Archaeologists have uncovered the remains of Saxon and Roman settlements in and around the Churchyard showing that the site has been in use for very nearly two thousand years. A short distance to the north of the Church an iron age kiln has been excavated. This has been dated as 800 B.C. so our ancestors have been in the area for many years. There is very little recorded history for our Church and it is therefore difficult to give exact dates for each event. The main recorded events for the Church of St Mary and St Peter are as follows.
We know that the site was in use in 800 B.C. from the kiln and, although there is no documentary evidence, it seems probable that occupation continued to the Saxon period.
On the tower there is some long and short work which, if genuine, will date back to the Saxon Church. It is recorded that some other long and short was covered by the 1865 restoration.
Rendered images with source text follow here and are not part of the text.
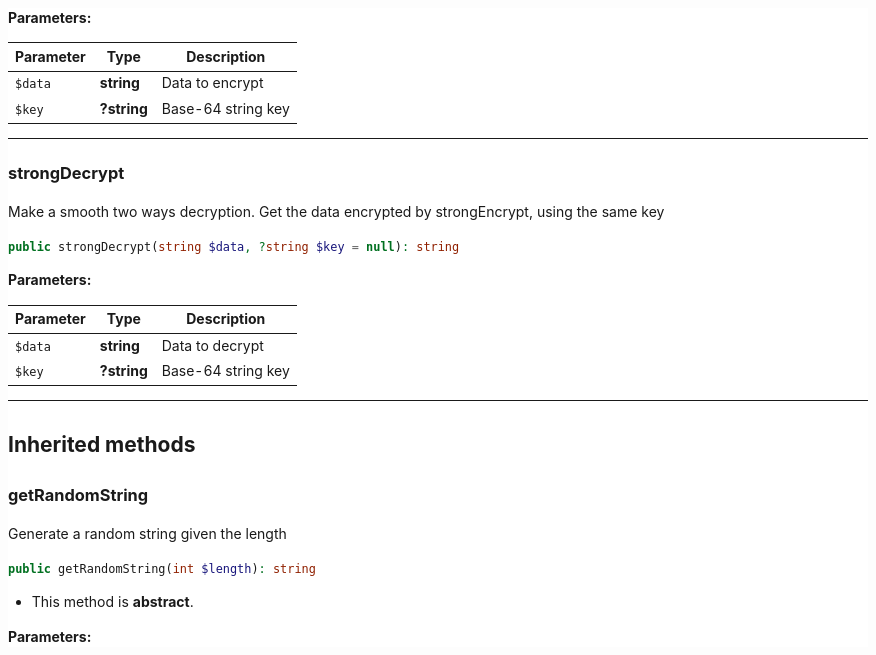 
**Parameters:**

| Parameter | Type | Description |
|-----------|------|-------------|
| `$data` | **string** | Data to encrypt |
| `$key` | **?string** | Base-64 string key |





***

### strongDecrypt

Make a smooth two ways decryption. Get the data encrypted by strongEncrypt, using the same key

```php
public strongDecrypt(string $data, ?string $key = null): string
```








**Parameters:**

| Parameter | Type | Description |
|-----------|------|-------------|
| `$data` | **string** | Data to decrypt |
| `$key` | **?string** | Base-64 string key |





***


## Inherited methods


### getRandomString

Generate a random string given the length

```php
public getRandomString(int $length): string
```




* This method is **abstract**.



**Parameters:**

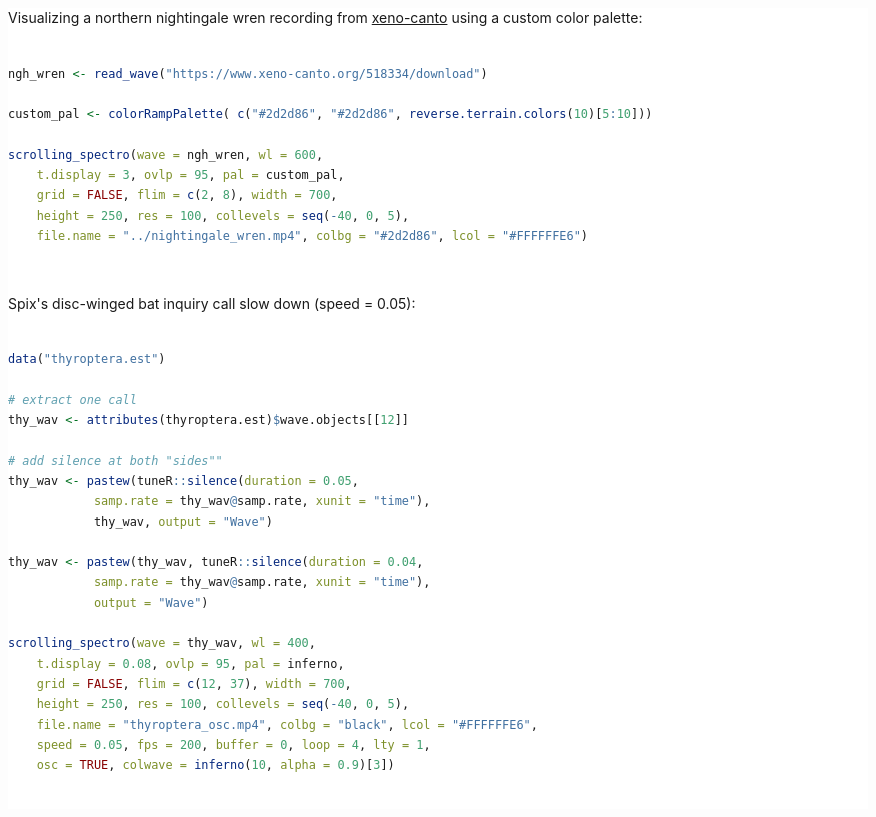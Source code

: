 
Visualizing a northern nightingale wren recording from [xeno-canto](https://www.xeno-canto.org) using a custom color palette:

``` r

ngh_wren <- read_wave("https://www.xeno-canto.org/518334/download")

custom_pal <- colorRampPalette( c("#2d2d86", "#2d2d86", reverse.terrain.colors(10)[5:10]))

scrolling_spectro(wave = ngh_wren, wl = 600, 
    t.display = 3, ovlp = 95, pal = custom_pal, 
    grid = FALSE, flim = c(2, 8), width = 700, 
    height = 250, res = 100, collevels = seq(-40, 0, 5),
    file.name = "../nightingale_wren.mp4", colbg = "#2d2d86", lcol = "#FFFFFFE6")
```

<center>
<iframe allowtransparency="true" style="background: #FFFFFF;" style="border:0px solid lightgrey;" width="700" height="250" src="https://www.youtube.com/embed/OxvKoPyX-4o" frameborder="0" allow="accelerometer; autoplay; encrypted-media; gyroscope; picture-in-picture" allowfullscreen>
</iframe>
</center>
 

Spix's disc-winged bat inquiry call slow down (speed = 0.05):

``` r

data("thyroptera.est")

# extract one call
thy_wav <- attributes(thyroptera.est)$wave.objects[[12]]

# add silence at both "sides""
thy_wav <- pastew(tuneR::silence(duration = 0.05, 
            samp.rate = thy_wav@samp.rate, xunit = "time"),
            thy_wav, output = "Wave")

thy_wav <- pastew(thy_wav, tuneR::silence(duration = 0.04, 
            samp.rate = thy_wav@samp.rate, xunit = "time"),
            output = "Wave")

scrolling_spectro(wave = thy_wav, wl = 400, 
    t.display = 0.08, ovlp = 95, pal = inferno, 
    grid = FALSE, flim = c(12, 37), width = 700, 
    height = 250, res = 100, collevels = seq(-40, 0, 5),
    file.name = "thyroptera_osc.mp4", colbg = "black", lcol = "#FFFFFFE6", 
    speed = 0.05, fps = 200, buffer = 0, loop = 4, lty = 1, 
    osc = TRUE, colwave = inferno(10, alpha = 0.9)[3])
```

<center>
<iframe allowtransparency="true" style="background: #FFFFFF;" style="border:0px solid lightgrey;" width="700" height="250" src="https://www.youtube.com/embed/mFiYPzOe9Nw" frameborder="0" allow="accelerometer; autoplay; encrypted-media; gyroscope; picture-in-picture" allowfullscreen>
</iframe>
</center>
 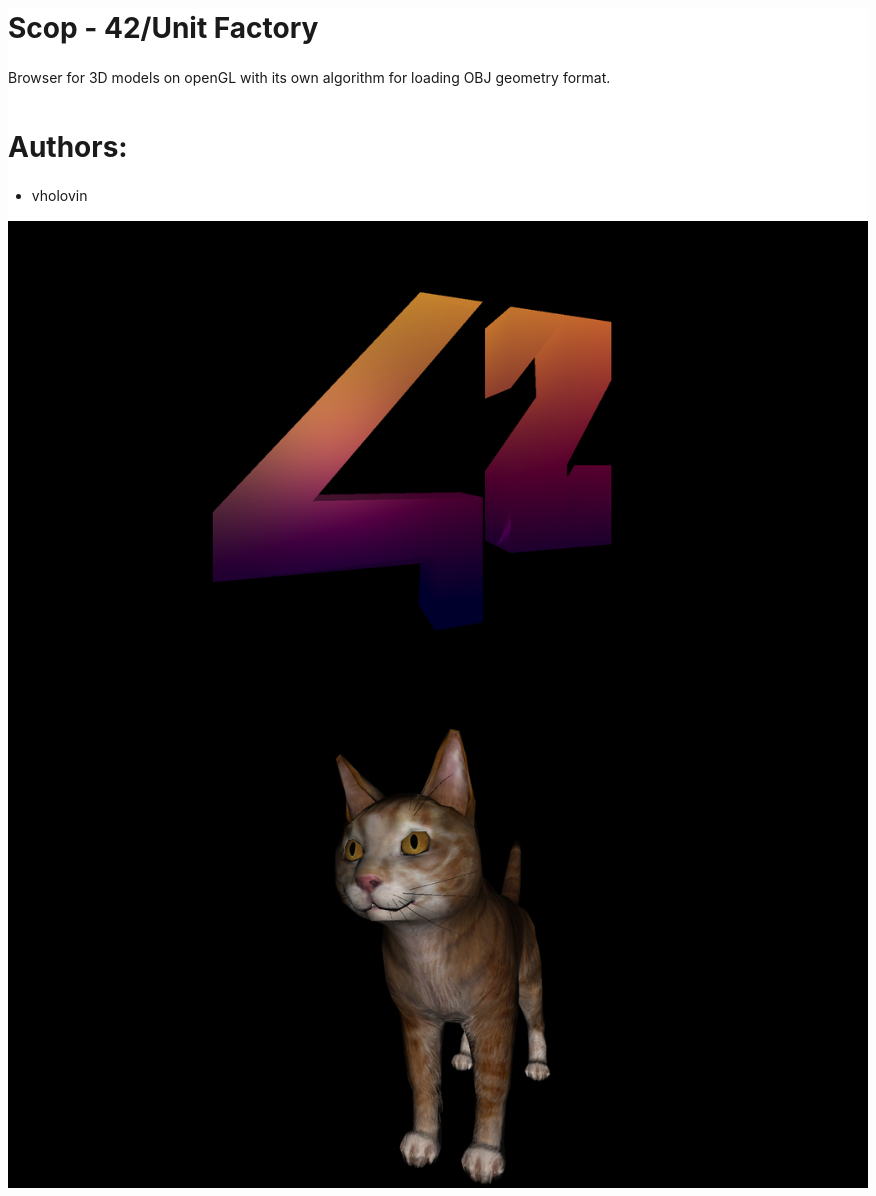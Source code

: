 # Scop - 42/Unit Factory

Browser for 3D models on openGL with its own algorithm for loading OBJ geometry format.

# Authors:
- vholovin

<img align="center" src="screenshots/example_1.png" width="100%" />
<img align="center" src="screenshots/example_2.png" width="100%" />
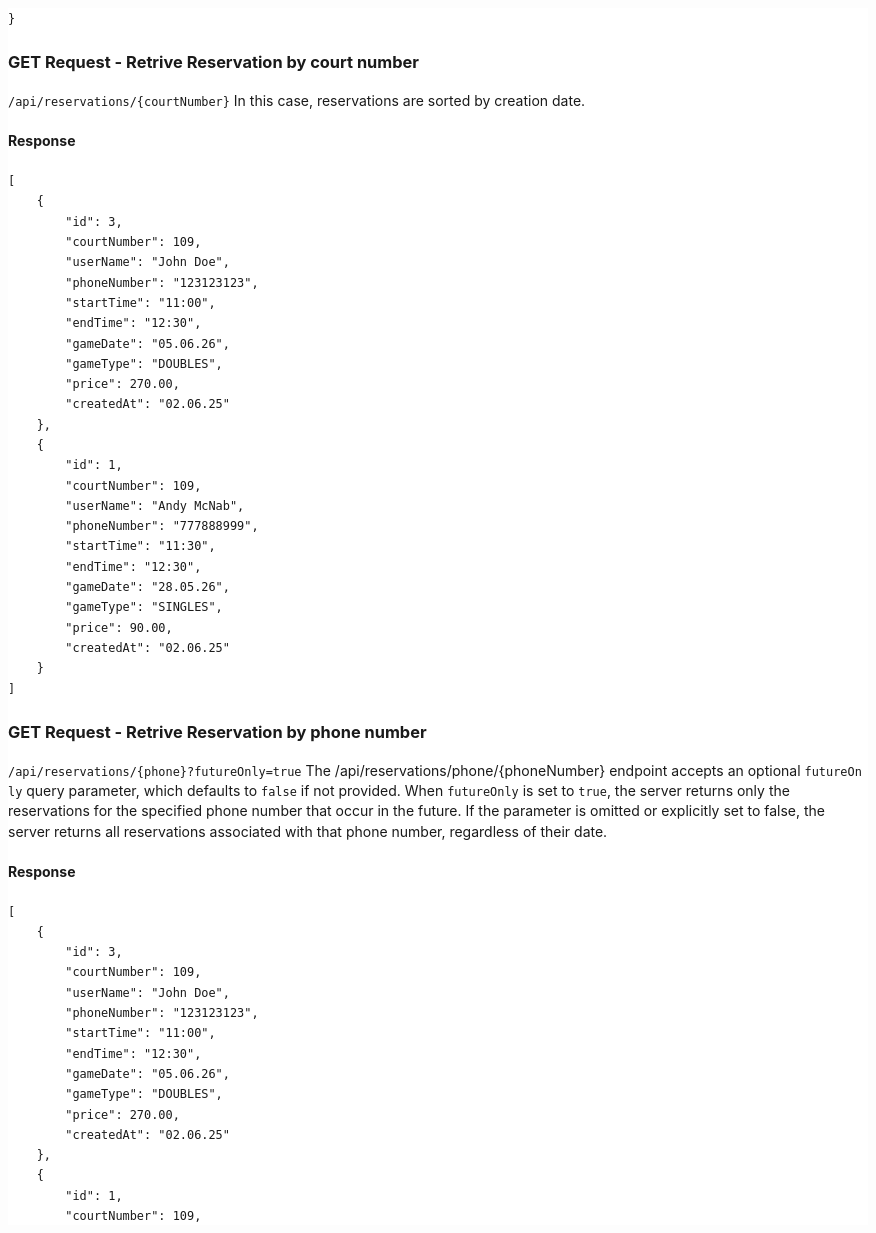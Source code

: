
 ```
}
```

### GET Request - Retrive Reservation by court number
`/api/reservations/{courtNumber}`
In this case, reservations are sorted by creation date.
#### Response
```
[
    {
        "id": 3,
        "courtNumber": 109,
        "userName": "John Doe",
        "phoneNumber": "123123123",
        "startTime": "11:00",
        "endTime": "12:30",
        "gameDate": "05.06.26",
        "gameType": "DOUBLES",
        "price": 270.00,
        "createdAt": "02.06.25"
    },
    {
        "id": 1,
        "courtNumber": 109,
        "userName": "Andy McNab",
        "phoneNumber": "777888999",
        "startTime": "11:30",
        "endTime": "12:30",
        "gameDate": "28.05.26",
        "gameType": "SINGLES",
        "price": 90.00,
        "createdAt": "02.06.25"
    }
]
```

### GET Request - Retrive Reservation by phone number
`/api/reservations/{phone}?futureOnly=true`
The /api/reservations/phone/{phoneNumber} endpoint accepts an optional `futureOnly` query parameter, which defaults to `false` if not provided. 
When `futureOnly` is set to `true`, the server returns only the reservations for the specified phone number that occur in the future. 
If the parameter is omitted or explicitly set to false, the server returns all reservations associated with that phone number, regardless of their date.
#### Response
```
[
    {
        "id": 3,
        "courtNumber": 109,
        "userName": "John Doe",
        "phoneNumber": "123123123",
        "startTime": "11:00",
        "endTime": "12:30",
        "gameDate": "05.06.26",
        "gameType": "DOUBLES",
        "price": 270.00,
        "createdAt": "02.06.25"
    },
    {
        "id": 1,
        "courtNumber": 109,
```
This stonework, together with the Domesday Book entry, gives us a definite start to the beginning of the existence of a Church.
The Rectors’ list dates from 3rd February 1227 and shows a continuation of incumbents from that date to the present. Forty three of them in all.
In the Doomsday Book, and again on the rector’s list for 1227, the patron of the living for St Mary’s is recorded as the Prior and Convent of Ely and it remained so until the dissolution in 1536, when it passed to the Southwell family.
The six bells in the tower are dated 1587, 1639, 1683,1702 and two dated 2020. The bells were not rung properly after 1947 until 2021 following the restoration of the 4 existing bells and addition of two more with all 6 hung in a new frame installed lower down the tower.